As counselor to Pres. McKay, Clark continued his service as director on the many Church-affiliated corporations as well as the Equitable Life Assurance Society and Western Pacific Railroad. He continued to be in demand as a speaker, and in 1952 he received and Honorary Doctor of Law degree from Brigham Young University. In November 1958, he wrote to a friend, “I feel fortunately for myself, and I hope reasonably so for some others, that my whole life was changed almost a quarter of a century ago since which time my thought and my writing have turned primarily to matters religious. It has been a great thing for me . . . to have the course of my thoughts change. I think it has kept me from falling into some of the incidents of normal old age” (Church Years, 134–35).
In 1959, Stephen L. Richards died suddenly and Clark was once again called to be the 1st Counselor, with Henry D. Moyle as 2nd Counselor.

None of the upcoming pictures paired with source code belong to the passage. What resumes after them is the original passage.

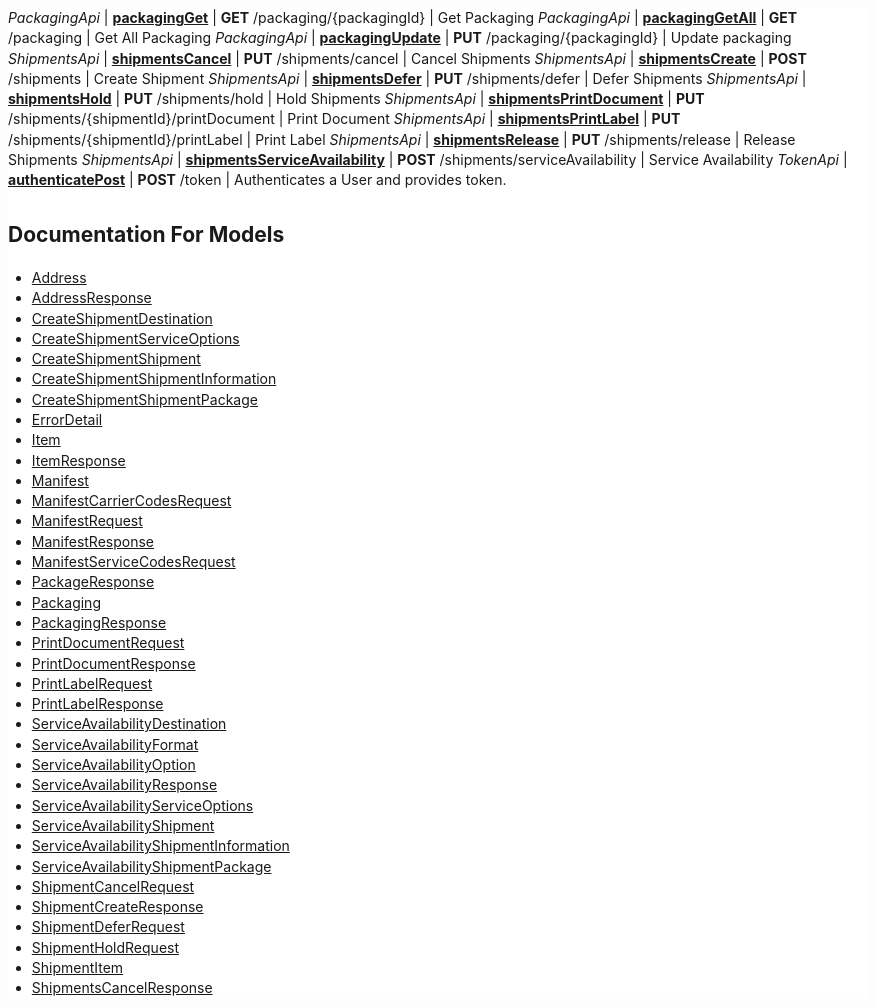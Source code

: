 *PackagingApi* | [**packagingGet**](docs/Api/PackagingApi.md#packagingget) | **GET** /packaging/{packagingId} | Get Packaging
*PackagingApi* | [**packagingGetAll**](docs/Api/PackagingApi.md#packaginggetall) | **GET** /packaging | Get All Packaging
*PackagingApi* | [**packagingUpdate**](docs/Api/PackagingApi.md#packagingupdate) | **PUT** /packaging/{packagingId} | Update packaging
*ShipmentsApi* | [**shipmentsCancel**](docs/Api/ShipmentsApi.md#shipmentscancel) | **PUT** /shipments/cancel | Cancel Shipments
*ShipmentsApi* | [**shipmentsCreate**](docs/Api/ShipmentsApi.md#shipmentscreate) | **POST** /shipments | Create Shipment
*ShipmentsApi* | [**shipmentsDefer**](docs/Api/ShipmentsApi.md#shipmentsdefer) | **PUT** /shipments/defer | Defer Shipments
*ShipmentsApi* | [**shipmentsHold**](docs/Api/ShipmentsApi.md#shipmentshold) | **PUT** /shipments/hold | Hold Shipments
*ShipmentsApi* | [**shipmentsPrintDocument**](docs/Api/ShipmentsApi.md#shipmentsprintdocument) | **PUT** /shipments/{shipmentId}/printDocument | Print Document
*ShipmentsApi* | [**shipmentsPrintLabel**](docs/Api/ShipmentsApi.md#shipmentsprintlabel) | **PUT** /shipments/{shipmentId}/printLabel | Print Label
*ShipmentsApi* | [**shipmentsRelease**](docs/Api/ShipmentsApi.md#shipmentsrelease) | **PUT** /shipments/release | Release Shipments
*ShipmentsApi* | [**shipmentsServiceAvailability**](docs/Api/ShipmentsApi.md#shipmentsserviceavailability) | **POST** /shipments/serviceAvailability | Service Availability
*TokenApi* | [**authenticatePost**](docs/Api/TokenApi.md#authenticatepost) | **POST** /token | Authenticates a User and provides token.

## Documentation For Models

 - [Address](docs/Model/Address.md)
 - [AddressResponse](docs/Model/AddressResponse.md)
 - [CreateShipmentDestination](docs/Model/CreateShipmentDestination.md)
 - [CreateShipmentServiceOptions](docs/Model/CreateShipmentServiceOptions.md)
 - [CreateShipmentShipment](docs/Model/CreateShipmentShipment.md)
 - [CreateShipmentShipmentInformation](docs/Model/CreateShipmentShipmentInformation.md)
 - [CreateShipmentShipmentPackage](docs/Model/CreateShipmentShipmentPackage.md)
 - [ErrorDetail](docs/Model/ErrorDetail.md)
 - [Item](docs/Model/Item.md)
 - [ItemResponse](docs/Model/ItemResponse.md)
 - [Manifest](docs/Model/Manifest.md)
 - [ManifestCarrierCodesRequest](docs/Model/ManifestCarrierCodesRequest.md)
 - [ManifestRequest](docs/Model/ManifestRequest.md)
 - [ManifestResponse](docs/Model/ManifestResponse.md)
 - [ManifestServiceCodesRequest](docs/Model/ManifestServiceCodesRequest.md)
 - [PackageResponse](docs/Model/PackageResponse.md)
 - [Packaging](docs/Model/Packaging.md)
 - [PackagingResponse](docs/Model/PackagingResponse.md)
 - [PrintDocumentRequest](docs/Model/PrintDocumentRequest.md)
 - [PrintDocumentResponse](docs/Model/PrintDocumentResponse.md)
 - [PrintLabelRequest](docs/Model/PrintLabelRequest.md)
 - [PrintLabelResponse](docs/Model/PrintLabelResponse.md)
 - [ServiceAvailabilityDestination](docs/Model/ServiceAvailabilityDestination.md)
 - [ServiceAvailabilityFormat](docs/Model/ServiceAvailabilityFormat.md)
 - [ServiceAvailabilityOption](docs/Model/ServiceAvailabilityOption.md)
 - [ServiceAvailabilityResponse](docs/Model/ServiceAvailabilityResponse.md)
 - [ServiceAvailabilityServiceOptions](docs/Model/ServiceAvailabilityServiceOptions.md)
 - [ServiceAvailabilityShipment](docs/Model/ServiceAvailabilityShipment.md)
 - [ServiceAvailabilityShipmentInformation](docs/Model/ServiceAvailabilityShipmentInformation.md)
 - [ServiceAvailabilityShipmentPackage](docs/Model/ServiceAvailabilityShipmentPackage.md)
 - [ShipmentCancelRequest](docs/Model/ShipmentCancelRequest.md)
 - [ShipmentCreateResponse](docs/Model/ShipmentCreateResponse.md)
 - [ShipmentDeferRequest](docs/Model/ShipmentDeferRequest.md)
 - [ShipmentHoldRequest](docs/Model/ShipmentHoldRequest.md)
 - [ShipmentItem](docs/Model/ShipmentItem.md)
 - [ShipmentsCancelResponse](docs/Model/ShipmentsCancelResponse.md)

Clark told the June 1959 MIA (“Mutual Improvement Association” — a youth auxiliary of the Mormon Church) conference, “President McKay has appointed me again as a First Counselor in the Presidency of the Church. I am grateful beyond expression for the confidence that implies, grateful for the respect, also, and for the affection which I am sure lay behind it” (Church Years, 137). But his health was deteriorating. On 9 October 1960 Clark addressed general conference, “I renew to you this morning the testimony I have given to you for over a quarter of a century, I believe every conference, a testimony that God lives, that Jesus is his son and is the Christ, a testimony that the Father and the Son appeared to the Prophet” (Church Years, 139).
J. Reuben Clark had served as a counselor in the First Presidency to three Presidents of the Mormon Church during the Great Depression, the New Deal, World War II, into the troubled 1960s.
” His instruction on Church administration, the mission of Church welfare and the danger of debt, the sacrifice of the pioneers, and Church education remain guiding principles. The example he set of humility and sacrifice in church service left an indelible impression on the minds of the Saints. Decades after his death, J. Reuben Clark, Jr. remains one of the most prolifically quoted, revered, and beloved counselors to have ever served in the First Presidency” (Stephen S. Davis, J. Reuben Clark: Statesman and Counselor, 1).